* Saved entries
* * * *

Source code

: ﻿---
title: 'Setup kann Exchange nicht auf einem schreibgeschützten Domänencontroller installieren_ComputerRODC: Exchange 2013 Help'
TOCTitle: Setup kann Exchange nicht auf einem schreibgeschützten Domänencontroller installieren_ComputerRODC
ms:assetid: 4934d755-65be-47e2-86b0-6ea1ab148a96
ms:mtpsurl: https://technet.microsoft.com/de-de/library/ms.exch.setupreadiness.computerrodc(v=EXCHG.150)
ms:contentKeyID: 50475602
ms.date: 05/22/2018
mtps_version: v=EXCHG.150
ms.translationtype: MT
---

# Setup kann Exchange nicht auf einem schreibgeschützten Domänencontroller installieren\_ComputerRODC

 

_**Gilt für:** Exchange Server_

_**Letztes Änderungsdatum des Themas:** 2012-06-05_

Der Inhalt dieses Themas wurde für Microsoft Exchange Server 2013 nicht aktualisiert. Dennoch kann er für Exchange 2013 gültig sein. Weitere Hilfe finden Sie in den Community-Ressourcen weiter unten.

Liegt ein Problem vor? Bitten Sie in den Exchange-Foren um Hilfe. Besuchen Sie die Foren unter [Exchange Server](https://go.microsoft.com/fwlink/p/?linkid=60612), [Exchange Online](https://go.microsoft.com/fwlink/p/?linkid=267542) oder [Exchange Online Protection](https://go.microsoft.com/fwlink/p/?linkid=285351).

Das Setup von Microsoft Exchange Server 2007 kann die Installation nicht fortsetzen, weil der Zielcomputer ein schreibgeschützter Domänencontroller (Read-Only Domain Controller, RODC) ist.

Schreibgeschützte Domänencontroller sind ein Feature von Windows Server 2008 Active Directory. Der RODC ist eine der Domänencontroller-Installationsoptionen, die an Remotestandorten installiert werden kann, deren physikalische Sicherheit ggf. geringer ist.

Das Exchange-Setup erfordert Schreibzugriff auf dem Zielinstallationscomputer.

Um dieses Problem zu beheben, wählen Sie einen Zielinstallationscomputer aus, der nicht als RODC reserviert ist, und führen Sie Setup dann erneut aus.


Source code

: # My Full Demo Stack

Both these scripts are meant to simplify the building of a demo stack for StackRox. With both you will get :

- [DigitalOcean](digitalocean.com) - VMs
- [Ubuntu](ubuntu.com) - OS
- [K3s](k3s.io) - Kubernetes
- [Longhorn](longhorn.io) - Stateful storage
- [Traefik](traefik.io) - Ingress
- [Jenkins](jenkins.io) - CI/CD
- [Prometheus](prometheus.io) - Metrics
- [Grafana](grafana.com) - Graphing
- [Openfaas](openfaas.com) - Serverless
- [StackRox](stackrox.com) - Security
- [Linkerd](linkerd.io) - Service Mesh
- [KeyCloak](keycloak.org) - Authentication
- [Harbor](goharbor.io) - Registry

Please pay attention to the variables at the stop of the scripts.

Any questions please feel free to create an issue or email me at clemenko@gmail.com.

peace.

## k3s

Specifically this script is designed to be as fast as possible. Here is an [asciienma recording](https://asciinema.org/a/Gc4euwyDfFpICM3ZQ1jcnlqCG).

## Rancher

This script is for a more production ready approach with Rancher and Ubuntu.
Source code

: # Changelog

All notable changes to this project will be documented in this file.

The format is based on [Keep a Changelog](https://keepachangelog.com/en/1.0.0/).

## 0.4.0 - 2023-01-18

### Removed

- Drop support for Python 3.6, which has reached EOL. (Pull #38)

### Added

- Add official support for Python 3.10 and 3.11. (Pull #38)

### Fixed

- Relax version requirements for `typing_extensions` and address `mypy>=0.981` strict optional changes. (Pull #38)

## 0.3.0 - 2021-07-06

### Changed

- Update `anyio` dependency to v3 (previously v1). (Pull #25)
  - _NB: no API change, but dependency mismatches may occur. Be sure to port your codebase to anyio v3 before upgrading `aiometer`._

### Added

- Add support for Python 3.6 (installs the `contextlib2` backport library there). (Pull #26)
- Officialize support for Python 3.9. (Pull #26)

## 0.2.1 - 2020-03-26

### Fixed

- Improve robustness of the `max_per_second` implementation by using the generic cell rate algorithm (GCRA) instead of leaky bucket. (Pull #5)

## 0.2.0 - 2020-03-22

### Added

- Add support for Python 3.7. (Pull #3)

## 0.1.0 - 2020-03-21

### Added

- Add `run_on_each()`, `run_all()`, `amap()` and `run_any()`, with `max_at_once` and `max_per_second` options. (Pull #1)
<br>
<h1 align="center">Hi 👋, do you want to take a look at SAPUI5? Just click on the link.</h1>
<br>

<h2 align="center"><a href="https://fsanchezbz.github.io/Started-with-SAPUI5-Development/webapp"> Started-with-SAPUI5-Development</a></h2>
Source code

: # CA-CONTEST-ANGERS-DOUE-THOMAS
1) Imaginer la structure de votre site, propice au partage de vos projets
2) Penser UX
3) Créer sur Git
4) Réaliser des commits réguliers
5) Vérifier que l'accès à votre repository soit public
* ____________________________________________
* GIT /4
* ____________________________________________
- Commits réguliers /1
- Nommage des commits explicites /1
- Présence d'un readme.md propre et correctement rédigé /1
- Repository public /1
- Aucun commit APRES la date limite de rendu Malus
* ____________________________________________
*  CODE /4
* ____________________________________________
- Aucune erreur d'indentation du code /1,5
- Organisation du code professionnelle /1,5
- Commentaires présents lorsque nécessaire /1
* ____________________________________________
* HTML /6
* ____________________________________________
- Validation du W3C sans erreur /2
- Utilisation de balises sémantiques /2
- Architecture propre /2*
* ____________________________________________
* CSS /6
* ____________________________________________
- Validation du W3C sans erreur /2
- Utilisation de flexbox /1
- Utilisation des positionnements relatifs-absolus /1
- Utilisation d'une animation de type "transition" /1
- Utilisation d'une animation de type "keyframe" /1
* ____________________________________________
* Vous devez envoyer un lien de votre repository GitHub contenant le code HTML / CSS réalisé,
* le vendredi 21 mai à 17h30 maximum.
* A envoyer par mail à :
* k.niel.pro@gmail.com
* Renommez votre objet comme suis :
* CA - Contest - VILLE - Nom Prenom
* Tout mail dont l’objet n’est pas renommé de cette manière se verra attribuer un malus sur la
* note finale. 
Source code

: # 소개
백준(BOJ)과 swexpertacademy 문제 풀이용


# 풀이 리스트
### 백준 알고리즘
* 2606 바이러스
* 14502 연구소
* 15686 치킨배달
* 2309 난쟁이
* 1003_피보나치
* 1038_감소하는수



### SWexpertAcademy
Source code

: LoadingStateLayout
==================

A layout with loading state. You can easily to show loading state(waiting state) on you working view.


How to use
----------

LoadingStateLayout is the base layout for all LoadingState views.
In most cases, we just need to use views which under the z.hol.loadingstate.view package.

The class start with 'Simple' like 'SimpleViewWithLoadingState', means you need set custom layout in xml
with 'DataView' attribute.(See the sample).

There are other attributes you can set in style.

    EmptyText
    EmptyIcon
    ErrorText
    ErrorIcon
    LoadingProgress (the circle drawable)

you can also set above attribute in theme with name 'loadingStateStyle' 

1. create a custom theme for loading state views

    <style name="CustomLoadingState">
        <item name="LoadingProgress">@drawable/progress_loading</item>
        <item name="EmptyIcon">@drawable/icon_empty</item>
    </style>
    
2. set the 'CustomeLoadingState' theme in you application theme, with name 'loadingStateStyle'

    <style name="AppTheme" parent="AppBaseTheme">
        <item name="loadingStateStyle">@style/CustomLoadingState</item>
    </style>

* * * *

* WHAT THE EXERCISE ASKS
Which lines in the records above hold the string "loadingStateStyle"? Copy each of them.

* RESULT FOR THIS TASK
you can also set above attribute in theme with name 'loadingStateStyle' 
2. set the 'CustomeLoadingState' theme in you application theme, with name 'loadingStateStyle'
        <item name="loadingStateStyle">@style/CustomLoadingState</item>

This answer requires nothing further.